Research by Matthew Vuk compares liquidity requirements of Ark service providers and Lightning Service Providers (LSP) across user behavior patterns on the Lightning Network. Using simulations, they measure liquidity lock-up time per satoshi (sat-day) for two scenarios: low-frequency top-ups and slow spenders versus regular bitcoin investors. For users topping up weekly and spending daily, LSPs lock liquidity for 4.09 days per unit versus Ark’s 10.13 days, making LSPs 2.5× more efficient. Monthly top-ups show similar efficiency (~16.2 days vs 17.0 days). However, for quarterly top-ups and scheduled investors, Ark reduces locked liquidity to 17.17 days and 31.6 days, beating LSPs by 3.7× and 6.65× respectively.
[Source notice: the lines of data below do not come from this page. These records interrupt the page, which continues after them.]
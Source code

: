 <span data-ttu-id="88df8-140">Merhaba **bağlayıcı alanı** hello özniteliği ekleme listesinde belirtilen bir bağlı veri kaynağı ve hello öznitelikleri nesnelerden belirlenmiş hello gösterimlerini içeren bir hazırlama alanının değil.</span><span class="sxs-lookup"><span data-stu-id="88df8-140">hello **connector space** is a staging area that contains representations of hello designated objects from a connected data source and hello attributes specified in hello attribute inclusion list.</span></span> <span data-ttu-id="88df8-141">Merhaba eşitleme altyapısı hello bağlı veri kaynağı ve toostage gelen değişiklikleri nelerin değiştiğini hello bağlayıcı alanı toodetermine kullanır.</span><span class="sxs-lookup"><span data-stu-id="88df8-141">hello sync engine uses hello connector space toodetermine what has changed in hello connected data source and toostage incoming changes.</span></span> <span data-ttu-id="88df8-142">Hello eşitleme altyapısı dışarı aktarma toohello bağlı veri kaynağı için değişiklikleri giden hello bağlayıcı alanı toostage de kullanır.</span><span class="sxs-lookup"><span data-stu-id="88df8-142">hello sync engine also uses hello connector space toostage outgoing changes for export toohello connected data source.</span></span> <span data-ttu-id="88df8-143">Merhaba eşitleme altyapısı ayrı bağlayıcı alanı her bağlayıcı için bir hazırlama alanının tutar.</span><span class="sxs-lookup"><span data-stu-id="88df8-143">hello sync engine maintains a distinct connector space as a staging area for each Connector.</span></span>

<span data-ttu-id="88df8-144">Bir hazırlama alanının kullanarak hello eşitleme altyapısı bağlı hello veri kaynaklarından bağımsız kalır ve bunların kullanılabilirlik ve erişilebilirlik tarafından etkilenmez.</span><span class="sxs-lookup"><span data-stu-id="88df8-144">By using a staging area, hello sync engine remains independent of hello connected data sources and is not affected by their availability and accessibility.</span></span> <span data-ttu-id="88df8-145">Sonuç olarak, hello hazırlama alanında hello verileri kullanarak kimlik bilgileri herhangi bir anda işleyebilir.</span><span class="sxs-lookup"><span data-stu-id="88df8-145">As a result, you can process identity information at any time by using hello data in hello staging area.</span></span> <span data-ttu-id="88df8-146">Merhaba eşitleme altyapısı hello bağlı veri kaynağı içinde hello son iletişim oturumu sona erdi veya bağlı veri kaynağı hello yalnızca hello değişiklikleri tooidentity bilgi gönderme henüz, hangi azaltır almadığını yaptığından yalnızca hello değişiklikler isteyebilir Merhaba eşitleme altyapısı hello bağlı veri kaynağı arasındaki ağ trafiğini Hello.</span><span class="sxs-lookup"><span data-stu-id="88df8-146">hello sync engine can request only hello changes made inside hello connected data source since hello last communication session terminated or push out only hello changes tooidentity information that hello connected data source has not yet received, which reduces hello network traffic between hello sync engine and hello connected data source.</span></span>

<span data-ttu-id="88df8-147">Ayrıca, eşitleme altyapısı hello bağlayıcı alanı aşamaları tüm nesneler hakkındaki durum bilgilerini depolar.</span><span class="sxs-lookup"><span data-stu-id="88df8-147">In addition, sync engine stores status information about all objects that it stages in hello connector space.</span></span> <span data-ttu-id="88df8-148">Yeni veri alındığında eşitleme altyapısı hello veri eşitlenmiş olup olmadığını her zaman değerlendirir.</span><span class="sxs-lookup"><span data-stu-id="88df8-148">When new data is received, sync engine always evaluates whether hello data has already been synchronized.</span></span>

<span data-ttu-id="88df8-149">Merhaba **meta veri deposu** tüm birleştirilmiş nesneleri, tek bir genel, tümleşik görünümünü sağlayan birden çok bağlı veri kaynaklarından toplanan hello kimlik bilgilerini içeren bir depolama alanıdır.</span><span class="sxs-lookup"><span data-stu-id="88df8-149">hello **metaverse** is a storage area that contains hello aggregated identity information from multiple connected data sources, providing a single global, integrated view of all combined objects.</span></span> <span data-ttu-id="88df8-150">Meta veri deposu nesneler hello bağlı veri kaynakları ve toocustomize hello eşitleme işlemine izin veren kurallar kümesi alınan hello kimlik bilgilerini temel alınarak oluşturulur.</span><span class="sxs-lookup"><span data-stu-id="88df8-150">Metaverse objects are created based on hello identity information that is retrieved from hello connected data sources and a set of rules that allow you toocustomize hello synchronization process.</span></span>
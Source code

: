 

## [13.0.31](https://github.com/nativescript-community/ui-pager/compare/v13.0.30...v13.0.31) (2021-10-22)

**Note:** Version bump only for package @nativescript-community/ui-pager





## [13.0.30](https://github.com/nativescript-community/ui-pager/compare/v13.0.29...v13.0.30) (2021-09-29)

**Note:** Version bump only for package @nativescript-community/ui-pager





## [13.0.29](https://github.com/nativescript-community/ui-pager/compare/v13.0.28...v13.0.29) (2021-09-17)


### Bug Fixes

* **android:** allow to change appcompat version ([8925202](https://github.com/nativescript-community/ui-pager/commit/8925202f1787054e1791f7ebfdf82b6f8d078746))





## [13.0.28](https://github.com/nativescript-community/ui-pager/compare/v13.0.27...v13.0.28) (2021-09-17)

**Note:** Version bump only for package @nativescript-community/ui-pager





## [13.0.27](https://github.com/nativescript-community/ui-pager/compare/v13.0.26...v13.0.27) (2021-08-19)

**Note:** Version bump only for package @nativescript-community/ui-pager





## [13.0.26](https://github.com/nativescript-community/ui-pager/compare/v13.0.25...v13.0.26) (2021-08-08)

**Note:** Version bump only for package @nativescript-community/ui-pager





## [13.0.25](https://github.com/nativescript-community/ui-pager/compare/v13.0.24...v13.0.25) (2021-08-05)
The findings demonstrate that Lightning Network liquidity providers should choose the service type based on user recharge frequency: frequent transactions favor LSPs, while infrequent or investment-driven users benefit from Ark’s liquidity model. This insight helps traders and node operators optimize channel funding strategies and lower liquidity costs on the Lightning Network.
Neutral
This report offers technical insights into Lightning Network liquidity efficiency without directly affecting Bitcoin’s price or market sentiment. By comparing Ark service providers and LSPs under various user top-up patterns, it informs node operators and traders on channel funding optimization. While improved liquidity infrastructure supports long-term network adoption, the immediate market reaction is limited, as no new protocol upgrade or adoption milestone is announced. Therefore, the impact on trading activity and market stability is neutral.